The Science-Based Targets Initiative (SBTi) has decided to stop accepting carbon reduction commitments from fossil companies until it can complete a set of criteria for climate targets compatible with 1.5° or 2.0°C global warming that it had hoped to finalize in 2021.
SBTi dumped five fossils from its website last month, including Russian oil company Tatneft, Climate Home News reports.
“We decided it was just a reputational risk for SBTi to continue to accept commitments from oil and gas companies when we don’t know when the method will be available to use,” explained Technical Director Cynthia Cummis.
Earlier this year, SBTi was accused of creating a “platform for greenwashing” by allowing corporate giants to exaggerate the gains in their carbon reduction plans.
Now, SBTi membership is now closed to companies “with any level of direct involvement in exploration, extraction, mining, and/or production of oil, natural gas, coal, or other fossil fuels, irrespective of percentage revenue generated by these activities,” as well as their subsidiaries, the organization says on its website.
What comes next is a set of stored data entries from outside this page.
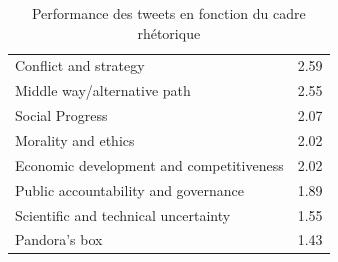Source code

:             \begin{table}
                \caption{Performance des tweets en fonction du cadre rhétorique}
                \label{table:23perfmean}
                \centering
                \small
                \begin{tabularx}{\textwidth}{|K{0.5\textwidth}|R|}
                    \hline
                    &	 \\ \hline

                    Conflict and strategy&	2.59\\ \hline
                    Middle way/alternative path	&2.55\\ \hline
                    Social Progress&	2.07\\ \hline
                    Morality and ethics&2.02\\ \hline
                    Economic development and competitiveness&	2.02\\ \hline
                    Public accountability and governance&	1.89\\ \hline
                    Scientific and technical uncertainty&	1.55\\ \hline
                    Pandora’s box&	1.43\\ \hline


                \end{tabularx}
            \end{table}



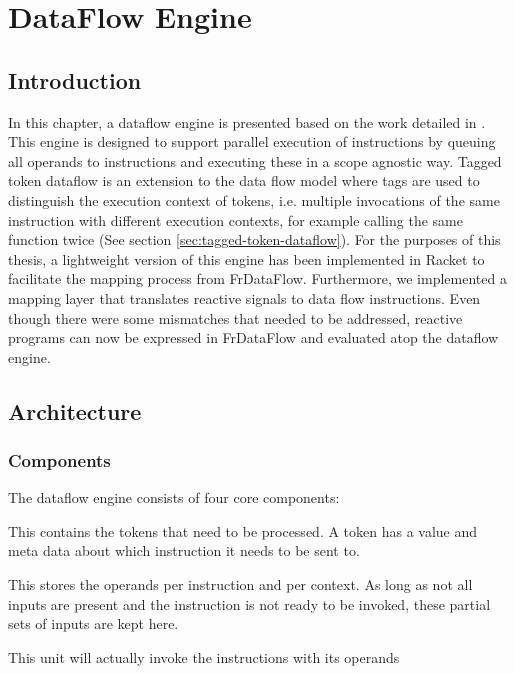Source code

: \chapter{DataFlow Engine}

\section{Introduction}

In this chapter, a dataflow engine is presented based on the work detailed in \citet{saey_extensible_2017}.
This engine is designed to support parallel execution of instructions by queuing all operands to instructions and executing these in a scope agnostic way.
Tagged token dataflow is an extension to the data flow model where tags are used to distinguish the execution context of tokens, i.e. multiple invocations of the same instruction with different execution contexts, for example calling the same function twice (See section \ref{sec:tagged-token-dataflow}).
For the purposes of this thesis, a lightweight version of this engine has been implemented in Racket to facilitate the mapping process from FrDataFlow. Furthermore, we implemented a mapping layer that translates reactive signals to data flow instructions. Even though there were some mismatches that needed to be addressed, reactive programs can now be expressed in FrDataFlow and evaluated atop the dataflow engine. 

\newpage
\section{Architecture}

\subsection{Components}

The dataflow engine consists of four core components:

\begin{description}[style=nextline]
	\item[The token queue] This contains the tokens that need to be processed. A token has a value and meta data about which instruction it needs to be sent to. 
	\item[The matching memory] This stores the operands per instruction and per context. As long as not all inputs are present and the instruction is not ready to be invoked, these partial sets of inputs are kept here.
	\item[The execution unit] This unit will actually invoke the instructions with its operands
\end{description}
Oil Change International Research Director Kelly Trout said that decision made sense. “Science-based climate commitments from fossil fuel producers do not yet exist, and so it’s very welcome that SBTi is taking extra measures to make this clear in their policy,” she told Climate Home. “SBTi is still developing an oil and gas sector target-setting standard, so it remains to be seen how ambitious that standard will be and how oil and gas companies will respond to it.”
The standard has been in development for several years, and will be subject to peer review by a group that includes colossal fossils Shell, BP, and TotalÉnergies, as well as the World Wildlife Fund, the World Resources Institute, Carbon Tracker, academics, and investors, Climate Home writes. “It’s critical to have the companies participate in these processes as well because you need to make sure that, while the standards are robust and aligned with science, they also have some degree of practicality so that they ultimately are adopted,” Cummis said.
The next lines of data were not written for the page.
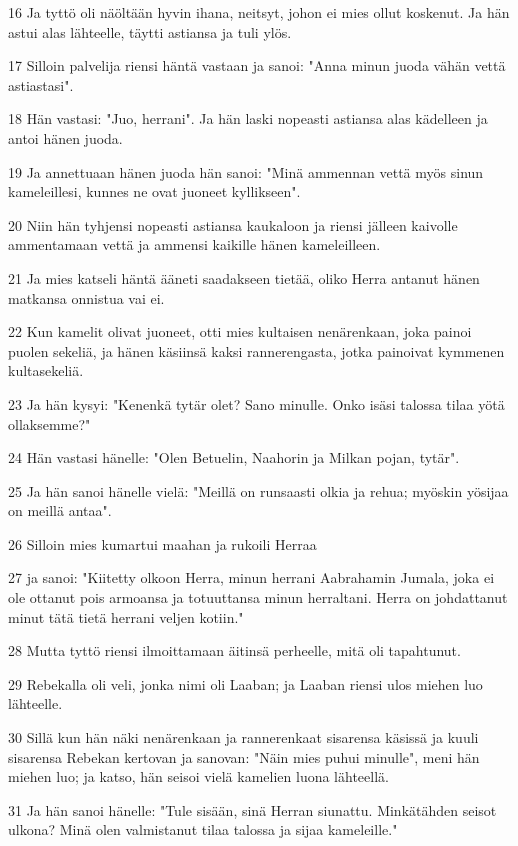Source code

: \par 16 Ja tyttö oli näöltään hyvin ihana, neitsyt, johon ei mies ollut koskenut. Ja hän astui alas lähteelle, täytti astiansa ja tuli ylös.
\par 17 Silloin palvelija riensi häntä vastaan ja sanoi: "Anna minun juoda vähän vettä astiastasi".
\par 18 Hän vastasi: "Juo, herrani". Ja hän laski nopeasti astiansa alas kädelleen ja antoi hänen juoda.
\par 19 Ja annettuaan hänen juoda hän sanoi: "Minä ammennan vettä myös sinun kameleillesi, kunnes ne ovat juoneet kyllikseen".
\par 20 Niin hän tyhjensi nopeasti astiansa kaukaloon ja riensi jälleen kaivolle ammentamaan vettä ja ammensi kaikille hänen kameleilleen.
\par 21 Ja mies katseli häntä ääneti saadakseen tietää, oliko Herra antanut hänen matkansa onnistua vai ei.
\par 22 Kun kamelit olivat juoneet, otti mies kultaisen nenärenkaan, joka painoi puolen sekeliä, ja hänen käsiinsä kaksi rannerengasta, jotka painoivat kymmenen kultasekeliä.
\par 23 Ja hän kysyi: "Kenenkä tytär olet? Sano minulle. Onko isäsi talossa tilaa yötä ollaksemme?"
\par 24 Hän vastasi hänelle: "Olen Betuelin, Naahorin ja Milkan pojan, tytär".
\par 25 Ja hän sanoi hänelle vielä: "Meillä on runsaasti olkia ja rehua; myöskin yösijaa on meillä antaa".
\par 26 Silloin mies kumartui maahan ja rukoili Herraa
\par 27 ja sanoi: "Kiitetty olkoon Herra, minun herrani Aabrahamin Jumala, joka ei ole ottanut pois armoansa ja totuuttansa minun herraltani. Herra on johdattanut minut tätä tietä herrani veljen kotiin."
\par 28 Mutta tyttö riensi ilmoittamaan äitinsä perheelle, mitä oli tapahtunut.
\par 29 Rebekalla oli veli, jonka nimi oli Laaban; ja Laaban riensi ulos miehen luo lähteelle.
\par 30 Sillä kun hän näki nenärenkaan ja rannerenkaat sisarensa käsissä ja kuuli sisarensa Rebekan kertovan ja sanovan: "Näin mies puhui minulle", meni hän miehen luo; ja katso, hän seisoi vielä kamelien luona lähteellä.
\par 31 Ja hän sanoi hänelle: "Tule sisään, sinä Herran siunattu. Minkätähden seisot ulkona? Minä olen valmistanut tilaa talossa ja sijaa kameleille."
“It would be great to develop really robust standards but if nobody adopts them then they’re not very useful,” she added. “If they have some say in how they’re developed then you’re more likely to get them to buy into these standards and adopt them.”
Climate Home notes that SBTI’s revenue base includes the US$14,500 it charges companies to evaluate their targets.
Fossil Fuel Non-Proliferation Treaty Chair Tzeporah Berman warned that fossils “are not going to design their own demise”. That means “investors and governments must stop falling for the distorted math and false promises of the industry that are fuelling the crisis with their delay tactics,” she said.